_To do_: Review the material line by line. Identify and copy every line that contains the string "json".

_Data to process_:
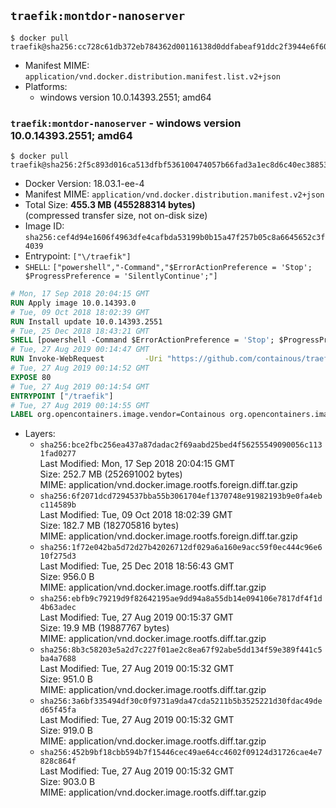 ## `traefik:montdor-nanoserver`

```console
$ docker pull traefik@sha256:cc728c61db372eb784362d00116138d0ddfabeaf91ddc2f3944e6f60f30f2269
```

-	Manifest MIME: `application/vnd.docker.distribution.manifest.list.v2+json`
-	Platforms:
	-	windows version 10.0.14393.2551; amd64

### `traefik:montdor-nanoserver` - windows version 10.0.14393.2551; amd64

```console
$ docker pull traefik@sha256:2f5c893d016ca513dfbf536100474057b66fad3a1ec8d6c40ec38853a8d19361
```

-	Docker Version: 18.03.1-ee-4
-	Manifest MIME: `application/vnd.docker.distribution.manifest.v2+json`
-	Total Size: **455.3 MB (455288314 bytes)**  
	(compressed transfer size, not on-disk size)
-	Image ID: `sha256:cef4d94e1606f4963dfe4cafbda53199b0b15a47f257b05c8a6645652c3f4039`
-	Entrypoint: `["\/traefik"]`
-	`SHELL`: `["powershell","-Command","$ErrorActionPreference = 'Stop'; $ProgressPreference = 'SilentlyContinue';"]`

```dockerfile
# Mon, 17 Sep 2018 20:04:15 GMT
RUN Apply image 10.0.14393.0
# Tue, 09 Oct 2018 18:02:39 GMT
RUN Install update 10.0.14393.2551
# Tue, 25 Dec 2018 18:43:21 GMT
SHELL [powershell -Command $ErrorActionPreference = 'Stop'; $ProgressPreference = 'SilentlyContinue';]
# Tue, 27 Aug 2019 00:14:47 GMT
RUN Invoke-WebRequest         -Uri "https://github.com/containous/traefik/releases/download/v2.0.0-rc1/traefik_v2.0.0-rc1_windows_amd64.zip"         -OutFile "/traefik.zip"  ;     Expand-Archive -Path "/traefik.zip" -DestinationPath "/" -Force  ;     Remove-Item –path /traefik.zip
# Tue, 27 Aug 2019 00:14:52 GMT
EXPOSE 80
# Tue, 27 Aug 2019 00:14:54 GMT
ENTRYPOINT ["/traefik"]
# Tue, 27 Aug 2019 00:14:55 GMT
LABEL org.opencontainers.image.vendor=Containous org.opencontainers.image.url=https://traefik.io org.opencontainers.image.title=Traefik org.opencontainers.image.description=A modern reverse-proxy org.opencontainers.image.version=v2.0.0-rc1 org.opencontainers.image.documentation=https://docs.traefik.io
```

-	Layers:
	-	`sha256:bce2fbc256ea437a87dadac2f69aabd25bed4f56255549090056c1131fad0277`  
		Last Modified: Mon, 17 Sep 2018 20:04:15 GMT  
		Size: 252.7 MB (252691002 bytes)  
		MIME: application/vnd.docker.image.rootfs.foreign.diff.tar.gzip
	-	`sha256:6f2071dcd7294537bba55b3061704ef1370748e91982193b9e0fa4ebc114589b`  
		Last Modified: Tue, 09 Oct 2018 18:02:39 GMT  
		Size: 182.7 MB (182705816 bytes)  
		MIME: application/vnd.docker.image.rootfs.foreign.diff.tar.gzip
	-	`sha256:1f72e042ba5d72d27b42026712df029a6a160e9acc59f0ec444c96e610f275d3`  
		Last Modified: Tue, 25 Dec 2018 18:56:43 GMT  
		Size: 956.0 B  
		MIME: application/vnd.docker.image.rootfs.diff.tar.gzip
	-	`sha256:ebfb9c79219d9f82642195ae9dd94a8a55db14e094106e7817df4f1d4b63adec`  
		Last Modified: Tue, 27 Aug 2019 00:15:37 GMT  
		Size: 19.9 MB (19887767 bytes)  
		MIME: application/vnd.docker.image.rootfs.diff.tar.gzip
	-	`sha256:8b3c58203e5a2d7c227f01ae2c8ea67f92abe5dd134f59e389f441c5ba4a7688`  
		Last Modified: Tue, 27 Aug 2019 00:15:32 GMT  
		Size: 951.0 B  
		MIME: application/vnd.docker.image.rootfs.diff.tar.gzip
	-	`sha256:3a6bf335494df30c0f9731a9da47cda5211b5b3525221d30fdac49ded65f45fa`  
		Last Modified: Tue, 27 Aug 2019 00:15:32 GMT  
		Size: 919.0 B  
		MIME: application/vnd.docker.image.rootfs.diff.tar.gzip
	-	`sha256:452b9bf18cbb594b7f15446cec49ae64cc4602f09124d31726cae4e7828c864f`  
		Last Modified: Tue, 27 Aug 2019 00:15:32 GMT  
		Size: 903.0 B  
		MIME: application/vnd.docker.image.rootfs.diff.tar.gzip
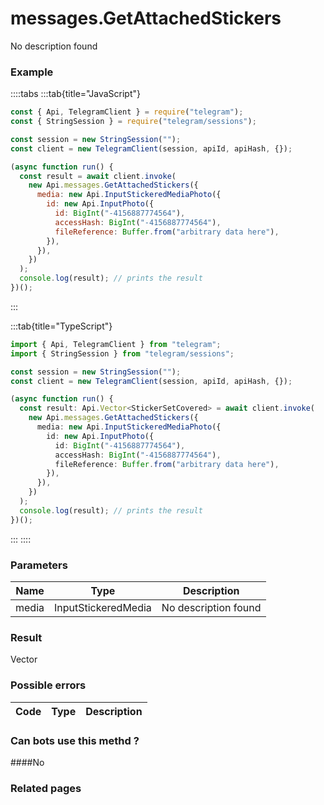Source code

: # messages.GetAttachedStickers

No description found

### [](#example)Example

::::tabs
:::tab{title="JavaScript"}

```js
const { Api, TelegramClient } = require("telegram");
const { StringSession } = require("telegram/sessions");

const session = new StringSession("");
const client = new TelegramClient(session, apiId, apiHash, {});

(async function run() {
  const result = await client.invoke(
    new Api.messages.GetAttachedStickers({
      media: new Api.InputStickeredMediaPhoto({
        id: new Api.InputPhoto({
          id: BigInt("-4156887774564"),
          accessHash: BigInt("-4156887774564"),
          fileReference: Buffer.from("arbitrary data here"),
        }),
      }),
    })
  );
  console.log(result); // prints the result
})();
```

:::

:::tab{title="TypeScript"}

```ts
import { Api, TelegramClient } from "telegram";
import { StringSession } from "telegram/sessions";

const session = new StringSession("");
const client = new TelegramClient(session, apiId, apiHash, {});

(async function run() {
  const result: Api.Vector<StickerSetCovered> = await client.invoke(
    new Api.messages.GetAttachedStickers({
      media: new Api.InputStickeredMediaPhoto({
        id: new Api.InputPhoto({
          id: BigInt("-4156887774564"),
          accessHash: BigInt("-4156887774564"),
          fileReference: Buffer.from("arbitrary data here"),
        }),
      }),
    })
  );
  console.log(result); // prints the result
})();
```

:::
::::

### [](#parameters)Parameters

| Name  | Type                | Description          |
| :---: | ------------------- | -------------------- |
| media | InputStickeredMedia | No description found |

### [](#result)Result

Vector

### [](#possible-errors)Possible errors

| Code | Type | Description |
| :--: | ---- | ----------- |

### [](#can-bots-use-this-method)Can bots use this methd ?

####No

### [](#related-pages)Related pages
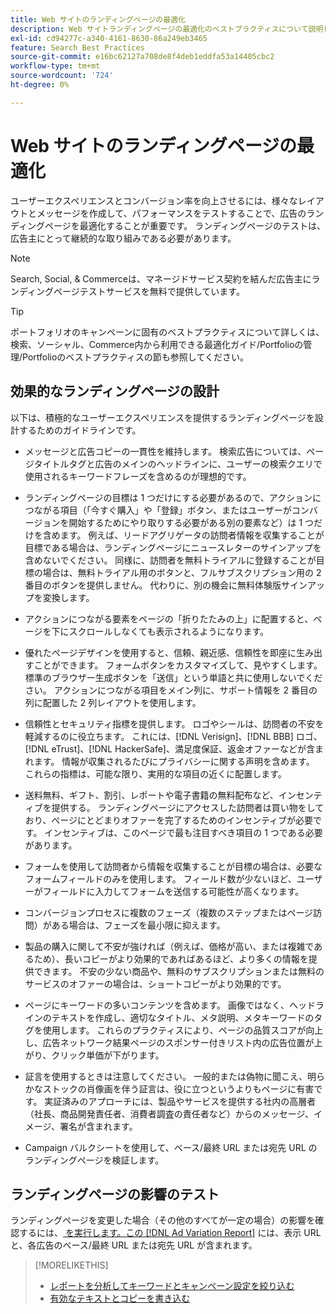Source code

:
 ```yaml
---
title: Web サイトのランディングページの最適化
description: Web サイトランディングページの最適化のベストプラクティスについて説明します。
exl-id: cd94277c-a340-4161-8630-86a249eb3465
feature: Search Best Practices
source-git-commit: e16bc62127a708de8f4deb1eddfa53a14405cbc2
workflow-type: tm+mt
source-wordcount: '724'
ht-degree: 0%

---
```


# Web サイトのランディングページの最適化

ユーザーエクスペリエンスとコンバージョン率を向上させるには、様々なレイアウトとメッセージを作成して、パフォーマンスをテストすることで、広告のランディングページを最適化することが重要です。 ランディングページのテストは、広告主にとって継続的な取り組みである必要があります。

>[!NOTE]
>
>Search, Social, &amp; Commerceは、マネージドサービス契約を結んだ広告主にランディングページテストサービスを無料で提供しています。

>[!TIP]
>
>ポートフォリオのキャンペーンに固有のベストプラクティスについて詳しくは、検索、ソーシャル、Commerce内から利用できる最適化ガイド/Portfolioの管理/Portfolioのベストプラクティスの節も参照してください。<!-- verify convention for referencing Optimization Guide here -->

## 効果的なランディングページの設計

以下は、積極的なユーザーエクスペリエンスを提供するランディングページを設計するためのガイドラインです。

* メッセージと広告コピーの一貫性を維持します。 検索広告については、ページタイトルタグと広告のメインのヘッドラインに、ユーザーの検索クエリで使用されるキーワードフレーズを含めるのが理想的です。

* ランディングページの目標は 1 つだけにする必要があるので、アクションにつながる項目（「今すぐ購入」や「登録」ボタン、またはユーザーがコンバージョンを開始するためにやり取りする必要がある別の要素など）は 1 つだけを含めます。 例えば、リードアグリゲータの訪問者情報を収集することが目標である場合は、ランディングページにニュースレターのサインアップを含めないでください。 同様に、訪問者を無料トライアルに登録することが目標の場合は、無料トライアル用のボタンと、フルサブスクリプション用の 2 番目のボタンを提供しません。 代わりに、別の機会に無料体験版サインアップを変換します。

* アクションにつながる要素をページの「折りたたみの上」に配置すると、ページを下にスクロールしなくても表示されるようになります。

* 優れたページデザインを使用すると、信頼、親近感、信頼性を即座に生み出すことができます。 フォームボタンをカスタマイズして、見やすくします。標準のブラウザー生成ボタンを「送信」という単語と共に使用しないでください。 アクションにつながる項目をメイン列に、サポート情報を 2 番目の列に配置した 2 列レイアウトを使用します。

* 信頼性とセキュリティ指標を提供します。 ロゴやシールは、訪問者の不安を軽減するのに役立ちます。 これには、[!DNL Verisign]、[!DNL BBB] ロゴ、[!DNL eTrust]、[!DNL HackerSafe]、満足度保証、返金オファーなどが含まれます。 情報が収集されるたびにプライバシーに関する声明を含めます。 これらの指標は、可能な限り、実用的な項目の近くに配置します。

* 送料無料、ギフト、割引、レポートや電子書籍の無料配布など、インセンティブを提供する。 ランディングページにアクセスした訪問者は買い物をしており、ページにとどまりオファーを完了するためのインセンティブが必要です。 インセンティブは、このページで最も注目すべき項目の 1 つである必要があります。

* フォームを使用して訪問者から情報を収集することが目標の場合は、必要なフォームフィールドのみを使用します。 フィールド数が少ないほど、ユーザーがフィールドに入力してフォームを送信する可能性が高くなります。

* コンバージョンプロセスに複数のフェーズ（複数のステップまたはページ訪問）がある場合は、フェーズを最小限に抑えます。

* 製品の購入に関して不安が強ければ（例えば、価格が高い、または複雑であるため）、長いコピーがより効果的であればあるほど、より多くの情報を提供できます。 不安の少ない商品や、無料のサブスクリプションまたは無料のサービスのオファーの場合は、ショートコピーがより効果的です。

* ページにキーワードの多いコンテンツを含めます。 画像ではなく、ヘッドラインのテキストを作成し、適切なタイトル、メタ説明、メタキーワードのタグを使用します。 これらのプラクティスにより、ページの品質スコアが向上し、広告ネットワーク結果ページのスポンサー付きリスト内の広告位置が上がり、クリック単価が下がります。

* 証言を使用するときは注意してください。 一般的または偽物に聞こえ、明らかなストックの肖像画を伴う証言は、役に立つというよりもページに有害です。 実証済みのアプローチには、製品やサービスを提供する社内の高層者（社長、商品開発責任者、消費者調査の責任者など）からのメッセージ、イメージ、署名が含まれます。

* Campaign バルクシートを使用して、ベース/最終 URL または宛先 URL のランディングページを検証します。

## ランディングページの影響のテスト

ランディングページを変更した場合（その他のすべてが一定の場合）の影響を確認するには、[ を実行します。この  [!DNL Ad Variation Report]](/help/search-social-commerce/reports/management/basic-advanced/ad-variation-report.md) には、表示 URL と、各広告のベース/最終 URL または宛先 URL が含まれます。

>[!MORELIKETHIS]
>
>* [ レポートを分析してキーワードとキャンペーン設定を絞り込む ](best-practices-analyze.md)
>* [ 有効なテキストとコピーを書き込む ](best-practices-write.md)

_Response area_:
-	Manifest MIME: `application/vnd.docker.distribution.manifest.list.v2+json`
-	Manifest MIME: `application/vnd.docker.distribution.manifest.v2+json`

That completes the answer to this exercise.